── SUPPLIED RECORDS ──

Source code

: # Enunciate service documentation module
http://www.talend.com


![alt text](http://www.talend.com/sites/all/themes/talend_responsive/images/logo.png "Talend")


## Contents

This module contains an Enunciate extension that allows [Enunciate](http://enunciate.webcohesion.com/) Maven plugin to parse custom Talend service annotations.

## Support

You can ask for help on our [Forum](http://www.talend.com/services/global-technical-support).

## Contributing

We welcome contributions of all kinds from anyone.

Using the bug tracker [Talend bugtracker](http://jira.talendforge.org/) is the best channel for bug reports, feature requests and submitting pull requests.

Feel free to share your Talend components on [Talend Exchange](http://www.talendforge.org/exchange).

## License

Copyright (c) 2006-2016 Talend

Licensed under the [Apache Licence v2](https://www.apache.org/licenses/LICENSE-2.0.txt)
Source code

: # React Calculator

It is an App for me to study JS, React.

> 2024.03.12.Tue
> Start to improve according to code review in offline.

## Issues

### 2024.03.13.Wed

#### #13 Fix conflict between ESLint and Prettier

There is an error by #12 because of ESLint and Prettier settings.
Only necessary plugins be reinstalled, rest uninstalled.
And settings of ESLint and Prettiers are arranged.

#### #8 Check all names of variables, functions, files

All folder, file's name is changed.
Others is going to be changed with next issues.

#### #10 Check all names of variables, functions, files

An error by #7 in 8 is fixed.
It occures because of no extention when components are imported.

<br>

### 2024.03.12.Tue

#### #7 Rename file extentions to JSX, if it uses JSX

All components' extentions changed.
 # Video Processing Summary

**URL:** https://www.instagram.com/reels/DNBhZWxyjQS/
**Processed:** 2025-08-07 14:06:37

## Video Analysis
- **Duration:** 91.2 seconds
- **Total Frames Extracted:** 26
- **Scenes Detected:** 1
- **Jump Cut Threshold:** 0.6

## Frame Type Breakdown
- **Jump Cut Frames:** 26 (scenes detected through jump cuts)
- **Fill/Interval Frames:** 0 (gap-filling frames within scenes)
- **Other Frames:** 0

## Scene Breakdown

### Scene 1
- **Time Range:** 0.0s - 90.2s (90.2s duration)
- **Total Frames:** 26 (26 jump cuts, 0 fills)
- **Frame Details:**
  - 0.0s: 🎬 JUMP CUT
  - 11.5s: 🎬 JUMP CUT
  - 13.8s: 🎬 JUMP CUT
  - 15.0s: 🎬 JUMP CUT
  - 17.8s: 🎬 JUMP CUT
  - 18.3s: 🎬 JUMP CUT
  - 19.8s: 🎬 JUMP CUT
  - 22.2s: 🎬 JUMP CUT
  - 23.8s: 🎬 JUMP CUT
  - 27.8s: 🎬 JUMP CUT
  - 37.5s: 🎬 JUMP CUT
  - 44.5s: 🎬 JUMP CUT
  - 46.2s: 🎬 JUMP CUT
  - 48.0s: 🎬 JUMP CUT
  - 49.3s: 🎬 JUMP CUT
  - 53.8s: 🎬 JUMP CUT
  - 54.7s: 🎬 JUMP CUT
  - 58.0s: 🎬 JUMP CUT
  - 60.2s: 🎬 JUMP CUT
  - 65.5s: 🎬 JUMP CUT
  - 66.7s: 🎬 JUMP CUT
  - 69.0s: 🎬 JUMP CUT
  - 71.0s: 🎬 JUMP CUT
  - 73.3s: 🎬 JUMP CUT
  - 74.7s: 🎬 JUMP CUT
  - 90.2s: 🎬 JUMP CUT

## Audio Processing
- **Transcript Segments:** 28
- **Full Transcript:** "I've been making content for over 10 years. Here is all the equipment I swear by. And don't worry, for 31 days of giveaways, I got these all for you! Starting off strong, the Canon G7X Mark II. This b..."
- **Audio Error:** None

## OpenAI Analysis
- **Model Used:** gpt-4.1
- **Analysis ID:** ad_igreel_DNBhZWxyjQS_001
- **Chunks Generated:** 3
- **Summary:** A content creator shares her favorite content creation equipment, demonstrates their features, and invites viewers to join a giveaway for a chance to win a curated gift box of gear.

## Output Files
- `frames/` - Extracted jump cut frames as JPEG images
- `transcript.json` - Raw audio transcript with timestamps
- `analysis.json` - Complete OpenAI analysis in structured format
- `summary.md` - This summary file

───
── SUPPLIED RECORDS ──

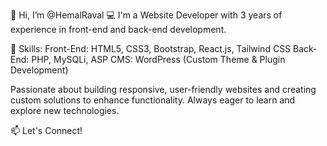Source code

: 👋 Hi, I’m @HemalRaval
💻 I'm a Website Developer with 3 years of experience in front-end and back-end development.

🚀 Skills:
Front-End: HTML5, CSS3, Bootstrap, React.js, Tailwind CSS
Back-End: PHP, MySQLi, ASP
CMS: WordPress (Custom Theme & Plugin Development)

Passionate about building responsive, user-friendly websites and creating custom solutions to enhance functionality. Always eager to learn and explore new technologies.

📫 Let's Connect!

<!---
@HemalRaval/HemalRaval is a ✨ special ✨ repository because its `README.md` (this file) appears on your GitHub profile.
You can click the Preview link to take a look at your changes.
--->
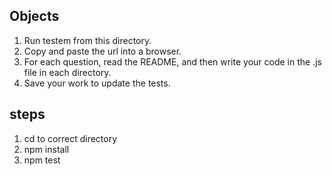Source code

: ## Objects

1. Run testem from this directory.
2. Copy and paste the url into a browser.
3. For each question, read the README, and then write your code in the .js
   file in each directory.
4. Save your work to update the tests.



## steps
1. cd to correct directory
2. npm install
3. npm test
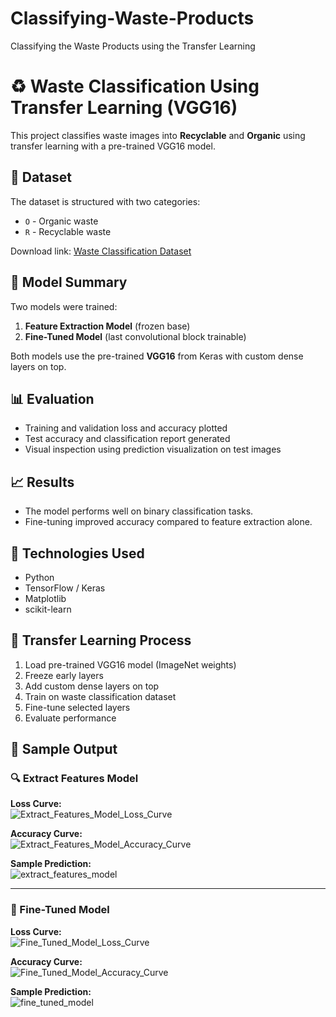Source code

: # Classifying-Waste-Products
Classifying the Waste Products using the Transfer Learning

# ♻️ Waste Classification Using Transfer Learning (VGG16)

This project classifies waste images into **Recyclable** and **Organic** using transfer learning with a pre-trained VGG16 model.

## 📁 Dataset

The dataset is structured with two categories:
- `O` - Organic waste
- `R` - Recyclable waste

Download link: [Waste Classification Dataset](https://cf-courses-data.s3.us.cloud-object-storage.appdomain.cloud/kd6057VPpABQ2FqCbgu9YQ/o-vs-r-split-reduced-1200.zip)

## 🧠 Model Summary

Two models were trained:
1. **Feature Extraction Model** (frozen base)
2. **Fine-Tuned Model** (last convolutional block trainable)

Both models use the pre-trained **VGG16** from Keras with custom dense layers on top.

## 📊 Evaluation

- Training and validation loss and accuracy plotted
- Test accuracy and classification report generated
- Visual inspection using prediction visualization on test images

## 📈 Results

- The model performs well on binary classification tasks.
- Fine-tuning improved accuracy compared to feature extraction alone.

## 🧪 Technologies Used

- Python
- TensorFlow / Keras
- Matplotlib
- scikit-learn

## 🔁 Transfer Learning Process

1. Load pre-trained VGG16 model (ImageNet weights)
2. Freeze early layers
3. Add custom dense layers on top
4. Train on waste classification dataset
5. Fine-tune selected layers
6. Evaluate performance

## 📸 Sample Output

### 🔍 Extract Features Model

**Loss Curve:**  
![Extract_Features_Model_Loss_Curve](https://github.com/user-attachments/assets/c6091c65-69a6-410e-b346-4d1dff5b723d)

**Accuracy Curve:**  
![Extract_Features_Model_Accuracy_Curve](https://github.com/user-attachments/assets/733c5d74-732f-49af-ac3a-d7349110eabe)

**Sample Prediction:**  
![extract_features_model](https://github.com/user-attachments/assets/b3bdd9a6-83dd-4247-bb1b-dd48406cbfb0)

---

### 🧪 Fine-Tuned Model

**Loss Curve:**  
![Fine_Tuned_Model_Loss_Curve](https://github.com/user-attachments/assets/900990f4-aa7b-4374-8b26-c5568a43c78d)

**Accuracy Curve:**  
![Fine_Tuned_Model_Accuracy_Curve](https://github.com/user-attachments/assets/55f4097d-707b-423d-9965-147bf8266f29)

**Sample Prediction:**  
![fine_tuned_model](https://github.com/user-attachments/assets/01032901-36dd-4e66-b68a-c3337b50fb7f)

───

**EXERCISE DESCRIPTION**
Work out how many lines in the records above contain the word "structured", and give only that number.

**OUTPUT OF THE TASK**
2